PROBLEM:
The job is to find each line of the records below that includes the word "sample" and copy it.

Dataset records
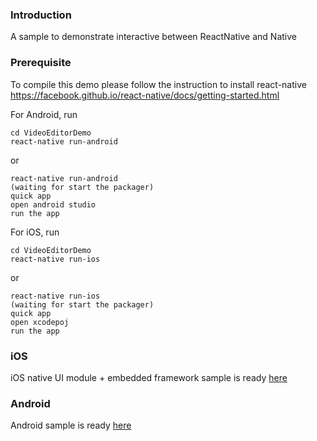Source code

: ### Introduction
A sample to demonstrate interactive between ReactNative and Native

### Prerequisite
To compile this demo please follow the instruction to install react-native  
https://facebook.github.io/react-native/docs/getting-started.html

For Android, run  
```
cd VideoEditorDemo  
react-native run-android  
```
or
```
react-native run-android 
(waiting for start the packager) 
quick app 
open android studio
run the app
```

For iOS, run  
```
cd VideoEditorDemo  
react-native run-ios  
```
or
```
react-native run-ios 
(waiting for start the packager) 
quick app
open xcodepoj
run the app
```

### iOS  
iOS native UI module + embedded framework sample is ready [here](https://github.com/mandotleung/reactnative-natvie-demo/tree/master/ios)  

### Android
Android sample is ready [here](https://github.com/mandotleung/reactnative-natvie-demo/tree/master/android)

YOUR SOLUTION:
A sample to demonstrate interactive between ReactNative and Native
iOS native UI module + embedded framework sample is ready [here](https://github.com/mandotleung/reactnative-natvie-demo/tree/master/ios)  
Android sample is ready [here](https://github.com/mandotleung/reactnative-natvie-demo/tree/master/android)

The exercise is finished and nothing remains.